__Exercise instructions__. Please output the records below in full, exactly as given, but without the images.

__Data supplied__.
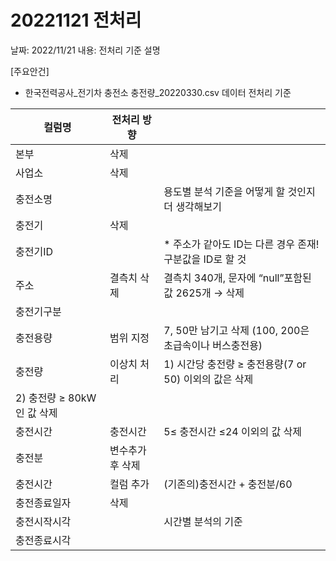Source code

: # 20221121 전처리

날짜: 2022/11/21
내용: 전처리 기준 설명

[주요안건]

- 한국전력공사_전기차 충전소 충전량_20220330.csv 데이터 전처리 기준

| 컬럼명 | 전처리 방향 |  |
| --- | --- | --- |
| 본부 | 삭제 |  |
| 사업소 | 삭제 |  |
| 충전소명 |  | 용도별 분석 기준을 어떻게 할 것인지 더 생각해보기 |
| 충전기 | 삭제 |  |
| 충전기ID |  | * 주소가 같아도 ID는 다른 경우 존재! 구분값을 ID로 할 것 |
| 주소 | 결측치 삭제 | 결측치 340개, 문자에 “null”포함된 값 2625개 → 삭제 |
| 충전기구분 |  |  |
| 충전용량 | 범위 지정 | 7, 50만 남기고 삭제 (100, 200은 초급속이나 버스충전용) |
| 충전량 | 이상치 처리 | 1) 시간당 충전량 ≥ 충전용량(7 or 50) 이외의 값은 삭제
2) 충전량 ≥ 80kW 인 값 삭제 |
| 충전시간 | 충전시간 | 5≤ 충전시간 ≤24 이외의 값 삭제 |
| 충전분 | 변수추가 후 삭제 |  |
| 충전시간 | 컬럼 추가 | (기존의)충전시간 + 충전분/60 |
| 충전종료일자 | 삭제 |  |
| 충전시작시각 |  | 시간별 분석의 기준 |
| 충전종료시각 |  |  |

__Exercise response__.
Source code

: # 20221121 전처리

날짜: 2022/11/21
내용: 전처리 기준 설명

[주요안건]

- 한국전력공사_전기차 충전소 충전량_20220330.csv 데이터 전처리 기준

| 컬럼명 | 전처리 방향 |  |
| --- | --- | --- |
| 본부 | 삭제 |  |
| 사업소 | 삭제 |  |
| 충전소명 |  | 용도별 분석 기준을 어떻게 할 것인지 더 생각해보기 |
| 충전기 | 삭제 |  |
| 충전기ID |  | * 주소가 같아도 ID는 다른 경우 존재! 구분값을 ID로 할 것 |
| 주소 | 결측치 삭제 | 결측치 340개, 문자에 “null”포함된 값 2625개 → 삭제 |
| 충전기구분 |  |  |
| 충전용량 | 범위 지정 | 7, 50만 남기고 삭제 (100, 200은 초급속이나 버스충전용) |
| 충전량 | 이상치 처리 | 1) 시간당 충전량 ≥ 충전용량(7 or 50) 이외의 값은 삭제
2) 충전량 ≥ 80kW 인 값 삭제 |
| 충전시간 | 충전시간 | 5≤ 충전시간 ≤24 이외의 값 삭제 |
| 충전분 | 변수추가 후 삭제 |  |
| 충전시간 | 컬럼 추가 | (기존의)충전시간 + 충전분/60 |
| 충전종료일자 | 삭제 |  |
| 충전시작시각 |  | 시간별 분석의 기준 |
| 충전종료시각 |  |  |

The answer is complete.